### [Your goal]
Would you repeat all the lines below, exactly as they stand?

****************

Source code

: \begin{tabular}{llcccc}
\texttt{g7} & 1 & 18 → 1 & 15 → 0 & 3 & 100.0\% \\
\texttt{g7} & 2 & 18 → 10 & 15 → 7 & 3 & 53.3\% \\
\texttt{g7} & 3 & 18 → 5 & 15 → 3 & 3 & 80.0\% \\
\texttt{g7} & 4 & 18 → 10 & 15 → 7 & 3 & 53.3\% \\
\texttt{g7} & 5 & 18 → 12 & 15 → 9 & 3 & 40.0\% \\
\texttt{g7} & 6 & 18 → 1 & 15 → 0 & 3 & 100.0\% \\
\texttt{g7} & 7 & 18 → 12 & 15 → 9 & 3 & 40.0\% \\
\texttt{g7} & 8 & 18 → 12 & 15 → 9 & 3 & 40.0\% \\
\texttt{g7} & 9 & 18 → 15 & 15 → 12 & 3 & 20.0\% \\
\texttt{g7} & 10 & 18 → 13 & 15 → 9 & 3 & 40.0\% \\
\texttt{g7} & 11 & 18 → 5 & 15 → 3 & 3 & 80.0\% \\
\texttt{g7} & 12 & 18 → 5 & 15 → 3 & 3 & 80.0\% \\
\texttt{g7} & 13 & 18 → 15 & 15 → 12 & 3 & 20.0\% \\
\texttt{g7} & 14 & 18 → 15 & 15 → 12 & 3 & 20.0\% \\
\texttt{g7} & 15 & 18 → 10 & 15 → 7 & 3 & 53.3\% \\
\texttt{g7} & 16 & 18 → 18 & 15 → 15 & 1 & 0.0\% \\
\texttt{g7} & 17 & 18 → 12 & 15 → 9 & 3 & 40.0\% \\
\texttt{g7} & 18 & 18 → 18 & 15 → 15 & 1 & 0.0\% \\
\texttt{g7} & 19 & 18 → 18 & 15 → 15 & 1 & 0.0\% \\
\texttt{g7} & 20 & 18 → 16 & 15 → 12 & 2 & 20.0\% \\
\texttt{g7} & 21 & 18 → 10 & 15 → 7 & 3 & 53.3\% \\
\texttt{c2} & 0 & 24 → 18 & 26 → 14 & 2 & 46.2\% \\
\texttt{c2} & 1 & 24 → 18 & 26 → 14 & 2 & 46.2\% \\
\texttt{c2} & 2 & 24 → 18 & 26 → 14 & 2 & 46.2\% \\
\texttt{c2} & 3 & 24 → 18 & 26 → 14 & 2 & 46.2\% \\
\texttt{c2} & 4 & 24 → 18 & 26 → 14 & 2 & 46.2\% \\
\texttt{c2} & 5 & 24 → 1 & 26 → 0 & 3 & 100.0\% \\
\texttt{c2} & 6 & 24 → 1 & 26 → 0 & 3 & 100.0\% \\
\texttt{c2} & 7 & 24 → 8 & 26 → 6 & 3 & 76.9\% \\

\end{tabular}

****************

### [Solution for this exercise]
Source code

: \begin{tabular}{llcccc}
\texttt{g7} & 1 & 18 → 1 & 15 → 0 & 3 & 100.0\% \\
\texttt{g7} & 2 & 18 → 10 & 15 → 7 & 3 & 53.3\% \\
\texttt{g7} & 3 & 18 → 5 & 15 → 3 & 3 & 80.0\% \\
\texttt{g7} & 4 & 18 → 10 & 15 → 7 & 3 & 53.3\% \\
\texttt{g7} & 5 & 18 → 12 & 15 → 9 & 3 & 40.0\% \\
\texttt{g7} & 6 & 18 → 1 & 15 → 0 & 3 & 100.0\% \\
\texttt{g7} & 7 & 18 → 12 & 15 → 9 & 3 & 40.0\% \\
\texttt{g7} & 8 & 18 → 12 & 15 → 9 & 3 & 40.0\% \\
\texttt{g7} & 9 & 18 → 15 & 15 → 12 & 3 & 20.0\% \\
\texttt{g7} & 10 & 18 → 13 & 15 → 9 & 3 & 40.0\% \\
\texttt{g7} & 11 & 18 → 5 & 15 → 3 & 3 & 80.0\% \\
\texttt{g7} & 12 & 18 → 5 & 15 → 3 & 3 & 80.0\% \\
\texttt{g7} & 13 & 18 → 15 & 15 → 12 & 3 & 20.0\% \\
\texttt{g7} & 14 & 18 → 15 & 15 → 12 & 3 & 20.0\% \\
\texttt{g7} & 15 & 18 → 10 & 15 → 7 & 3 & 53.3\% \\
\texttt{g7} & 16 & 18 → 18 & 15 → 15 & 1 & 0.0\% \\
\texttt{g7} & 17 & 18 → 12 & 15 → 9 & 3 & 40.0\% \\
\texttt{g7} & 18 & 18 → 18 & 15 → 15 & 1 & 0.0\% \\
\texttt{g7} & 19 & 18 → 18 & 15 → 15 & 1 & 0.0\% \\
\texttt{g7} & 20 & 18 → 16 & 15 → 12 & 2 & 20.0\% \\
\texttt{g7} & 21 & 18 → 10 & 15 → 7 & 3 & 53.3\% \\
\texttt{c2} & 0 & 24 → 18 & 26 → 14 & 2 & 46.2\% \\
\texttt{c2} & 1 & 24 → 18 & 26 → 14 & 2 & 46.2\% \\
\texttt{c2} & 2 & 24 → 18 & 26 → 14 & 2 & 46.2\% \\
\texttt{c2} & 3 & 24 → 18 & 26 → 14 & 2 & 46.2\% \\
\texttt{c2} & 4 & 24 → 18 & 26 → 14 & 2 & 46.2\% \\
\texttt{c2} & 5 & 24 → 1 & 26 → 0 & 3 & 100.0\% \\
\texttt{c2} & 6 & 24 → 1 & 26 → 0 & 3 & 100.0\% \\
\texttt{c2} & 7 & 24 → 8 & 26 → 6 & 3 & 76.9\% \\

\end{tabular}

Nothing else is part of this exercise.